- Opening Delimiter -

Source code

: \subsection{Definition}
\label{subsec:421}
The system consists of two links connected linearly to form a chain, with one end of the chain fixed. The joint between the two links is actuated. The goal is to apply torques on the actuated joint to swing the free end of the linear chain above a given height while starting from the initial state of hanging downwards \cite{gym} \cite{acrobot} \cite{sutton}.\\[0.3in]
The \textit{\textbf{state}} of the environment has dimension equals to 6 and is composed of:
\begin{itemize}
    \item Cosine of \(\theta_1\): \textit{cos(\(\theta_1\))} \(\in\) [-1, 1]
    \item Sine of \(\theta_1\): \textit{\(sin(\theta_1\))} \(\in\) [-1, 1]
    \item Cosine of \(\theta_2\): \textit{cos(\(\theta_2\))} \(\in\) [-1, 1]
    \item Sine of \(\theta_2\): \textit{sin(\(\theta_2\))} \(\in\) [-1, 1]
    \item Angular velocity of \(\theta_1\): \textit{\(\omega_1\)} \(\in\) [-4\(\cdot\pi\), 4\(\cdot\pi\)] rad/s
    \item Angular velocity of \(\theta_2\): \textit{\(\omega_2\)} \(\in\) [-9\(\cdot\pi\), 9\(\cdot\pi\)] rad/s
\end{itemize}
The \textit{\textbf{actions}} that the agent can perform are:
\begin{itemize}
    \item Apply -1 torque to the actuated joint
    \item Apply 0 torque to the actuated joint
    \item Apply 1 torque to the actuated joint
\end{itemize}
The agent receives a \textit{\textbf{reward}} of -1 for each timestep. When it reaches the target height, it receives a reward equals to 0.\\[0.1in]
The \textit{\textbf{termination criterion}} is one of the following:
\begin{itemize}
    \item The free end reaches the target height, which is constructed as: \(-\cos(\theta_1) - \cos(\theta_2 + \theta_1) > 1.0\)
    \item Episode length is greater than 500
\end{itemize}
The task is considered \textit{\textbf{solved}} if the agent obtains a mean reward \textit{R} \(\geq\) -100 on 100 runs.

- Closing Delimiter -

Would you give the entries back word for word?

--- ANSWER SECTION ---
Source code

: \subsection{Definition}
\label{subsec:421}
The system consists of two links connected linearly to form a chain, with one end of the chain fixed. The joint between the two links is actuated. The goal is to apply torques on the actuated joint to swing the free end of the linear chain above a given height while starting from the initial state of hanging downwards \cite{gym} \cite{acrobot} \cite{sutton}.\\[0.3in]
The \textit{\textbf{state}} of the environment has dimension equals to 6 and is composed of:
\begin{itemize}
    \item Cosine of \(\theta_1\): \textit{cos(\(\theta_1\))} \(\in\) [-1, 1]
    \item Sine of \(\theta_1\): \textit{\(sin(\theta_1\))} \(\in\) [-1, 1]
    \item Cosine of \(\theta_2\): \textit{cos(\(\theta_2\))} \(\in\) [-1, 1]
    \item Sine of \(\theta_2\): \textit{sin(\(\theta_2\))} \(\in\) [-1, 1]
    \item Angular velocity of \(\theta_1\): \textit{\(\omega_1\)} \(\in\) [-4\(\cdot\pi\), 4\(\cdot\pi\)] rad/s
    \item Angular velocity of \(\theta_2\): \textit{\(\omega_2\)} \(\in\) [-9\(\cdot\pi\), 9\(\cdot\pi\)] rad/s
\end{itemize}
The \textit{\textbf{actions}} that the agent can perform are:
\begin{itemize}
    \item Apply -1 torque to the actuated joint
    \item Apply 0 torque to the actuated joint
    \item Apply 1 torque to the actuated joint
\end{itemize}
The agent receives a \textit{\textbf{reward}} of -1 for each timestep. When it reaches the target height, it receives a reward equals to 0.\\[0.1in]
The \textit{\textbf{termination criterion}} is one of the following:
\begin{itemize}
    \item The free end reaches the target height, which is constructed as: \(-\cos(\theta_1) - \cos(\theta_2 + \theta_1) > 1.0\)
    \item Episode length is greater than 500
\end{itemize}
The task is considered \textit{\textbf{solved}} if the agent obtains a mean reward \textit{R} \(\geq\) -100 on 100 runs.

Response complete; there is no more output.